Collected data:

*** Block opens ***

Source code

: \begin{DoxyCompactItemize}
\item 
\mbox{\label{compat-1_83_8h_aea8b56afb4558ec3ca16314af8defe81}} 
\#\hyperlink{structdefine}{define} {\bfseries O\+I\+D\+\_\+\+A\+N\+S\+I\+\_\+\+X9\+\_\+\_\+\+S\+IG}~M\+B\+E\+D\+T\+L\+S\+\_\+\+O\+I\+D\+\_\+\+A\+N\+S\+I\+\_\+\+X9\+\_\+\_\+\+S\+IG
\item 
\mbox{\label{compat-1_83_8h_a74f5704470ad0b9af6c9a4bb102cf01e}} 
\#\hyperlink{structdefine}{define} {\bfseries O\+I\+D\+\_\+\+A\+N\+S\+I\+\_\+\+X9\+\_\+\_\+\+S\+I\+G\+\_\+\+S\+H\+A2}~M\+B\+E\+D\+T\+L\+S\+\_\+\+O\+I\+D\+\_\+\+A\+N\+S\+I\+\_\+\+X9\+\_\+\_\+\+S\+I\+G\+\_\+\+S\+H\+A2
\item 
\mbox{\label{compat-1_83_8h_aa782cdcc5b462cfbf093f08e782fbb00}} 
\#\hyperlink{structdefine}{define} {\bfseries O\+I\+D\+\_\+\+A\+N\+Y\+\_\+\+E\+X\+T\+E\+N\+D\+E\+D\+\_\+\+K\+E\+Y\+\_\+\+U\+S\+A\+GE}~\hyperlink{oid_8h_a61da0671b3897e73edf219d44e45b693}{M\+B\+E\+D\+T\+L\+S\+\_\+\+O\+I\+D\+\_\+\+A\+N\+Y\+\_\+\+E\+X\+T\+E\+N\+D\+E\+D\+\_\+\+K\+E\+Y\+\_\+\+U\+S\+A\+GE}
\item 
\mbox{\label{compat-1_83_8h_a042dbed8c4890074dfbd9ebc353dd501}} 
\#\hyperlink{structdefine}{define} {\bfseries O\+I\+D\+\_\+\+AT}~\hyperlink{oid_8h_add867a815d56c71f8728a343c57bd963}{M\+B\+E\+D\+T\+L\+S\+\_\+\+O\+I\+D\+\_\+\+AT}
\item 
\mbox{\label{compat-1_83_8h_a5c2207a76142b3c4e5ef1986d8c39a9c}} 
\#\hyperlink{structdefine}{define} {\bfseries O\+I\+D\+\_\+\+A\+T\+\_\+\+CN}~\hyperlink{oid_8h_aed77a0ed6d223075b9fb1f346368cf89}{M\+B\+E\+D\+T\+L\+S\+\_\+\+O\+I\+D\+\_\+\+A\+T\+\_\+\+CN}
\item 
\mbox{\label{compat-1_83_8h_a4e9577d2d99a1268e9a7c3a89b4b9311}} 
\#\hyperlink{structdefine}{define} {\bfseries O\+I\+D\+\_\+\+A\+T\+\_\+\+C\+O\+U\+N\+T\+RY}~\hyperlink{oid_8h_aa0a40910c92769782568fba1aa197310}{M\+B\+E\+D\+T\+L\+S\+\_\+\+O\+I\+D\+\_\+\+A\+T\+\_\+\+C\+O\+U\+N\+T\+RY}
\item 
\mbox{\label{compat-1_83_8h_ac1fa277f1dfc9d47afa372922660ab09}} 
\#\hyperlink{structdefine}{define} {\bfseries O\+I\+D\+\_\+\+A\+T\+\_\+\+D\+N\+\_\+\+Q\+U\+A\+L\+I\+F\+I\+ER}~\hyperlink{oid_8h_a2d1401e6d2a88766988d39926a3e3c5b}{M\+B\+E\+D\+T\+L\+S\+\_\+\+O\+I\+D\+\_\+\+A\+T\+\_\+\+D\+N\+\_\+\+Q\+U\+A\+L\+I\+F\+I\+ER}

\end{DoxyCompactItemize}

*** Block closes ***

## [WORK REQUIRED]
Transcribe each entry precisely, missing none.

## [RESULT OF THIS EXERCISE]
Source code

: \begin{DoxyCompactItemize}
\item 
\mbox{\label{compat-1_83_8h_aea8b56afb4558ec3ca16314af8defe81}} 
\#\hyperlink{structdefine}{define} {\bfseries O\+I\+D\+\_\+\+A\+N\+S\+I\+\_\+\+X9\+\_\+\_\+\+S\+IG}~M\+B\+E\+D\+T\+L\+S\+\_\+\+O\+I\+D\+\_\+\+A\+N\+S\+I\+\_\+\+X9\+\_\+\_\+\+S\+IG
\item 
\mbox{\label{compat-1_83_8h_a74f5704470ad0b9af6c9a4bb102cf01e}} 
\#\hyperlink{structdefine}{define} {\bfseries O\+I\+D\+\_\+\+A\+N\+S\+I\+\_\+\+X9\+\_\+\_\+\+S\+I\+G\+\_\+\+S\+H\+A2}~M\+B\+E\+D\+T\+L\+S\+\_\+\+O\+I\+D\+\_\+\+A\+N\+S\+I\+\_\+\+X9\+\_\+\_\+\+S\+I\+G\+\_\+\+S\+H\+A2
\item 
\mbox{\label{compat-1_83_8h_aa782cdcc5b462cfbf093f08e782fbb00}} 
\#\hyperlink{structdefine}{define} {\bfseries O\+I\+D\+\_\+\+A\+N\+Y\+\_\+\+E\+X\+T\+E\+N\+D\+E\+D\+\_\+\+K\+E\+Y\+\_\+\+U\+S\+A\+GE}~\hyperlink{oid_8h_a61da0671b3897e73edf219d44e45b693}{M\+B\+E\+D\+T\+L\+S\+\_\+\+O\+I\+D\+\_\+\+A\+N\+Y\+\_\+\+E\+X\+T\+E\+N\+D\+E\+D\+\_\+\+K\+E\+Y\+\_\+\+U\+S\+A\+GE}
\item 
\mbox{\label{compat-1_83_8h_a042dbed8c4890074dfbd9ebc353dd501}} 
\#\hyperlink{structdefine}{define} {\bfseries O\+I\+D\+\_\+\+AT}~\hyperlink{oid_8h_add867a815d56c71f8728a343c57bd963}{M\+B\+E\+D\+T\+L\+S\+\_\+\+O\+I\+D\+\_\+\+AT}
\item 
\mbox{\label{compat-1_83_8h_a5c2207a76142b3c4e5ef1986d8c39a9c}} 
\#\hyperlink{structdefine}{define} {\bfseries O\+I\+D\+\_\+\+A\+T\+\_\+\+CN}~\hyperlink{oid_8h_aed77a0ed6d223075b9fb1f346368cf89}{M\+B\+E\+D\+T\+L\+S\+\_\+\+O\+I\+D\+\_\+\+A\+T\+\_\+\+CN}
\item 
\mbox{\label{compat-1_83_8h_a4e9577d2d99a1268e9a7c3a89b4b9311}} 
\#\hyperlink{structdefine}{define} {\bfseries O\+I\+D\+\_\+\+A\+T\+\_\+\+C\+O\+U\+N\+T\+RY}~\hyperlink{oid_8h_aa0a40910c92769782568fba1aa197310}{M\+B\+E\+D\+T\+L\+S\+\_\+\+O\+I\+D\+\_\+\+A\+T\+\_\+\+C\+O\+U\+N\+T\+RY}
\item 
\mbox{\label{compat-1_83_8h_ac1fa277f1dfc9d47afa372922660ab09}} 
\#\hyperlink{structdefine}{define} {\bfseries O\+I\+D\+\_\+\+A\+T\+\_\+\+D\+N\+\_\+\+Q\+U\+A\+L\+I\+F\+I\+ER}~\hyperlink{oid_8h_a2d1401e6d2a88766988d39926a3e3c5b}{M\+B\+E\+D\+T\+L\+S\+\_\+\+O\+I\+D\+\_\+\+A\+T\+\_\+\+D\+N\+\_\+\+Q\+U\+A\+L\+I\+F\+I\+ER}

\end{DoxyCompactItemize}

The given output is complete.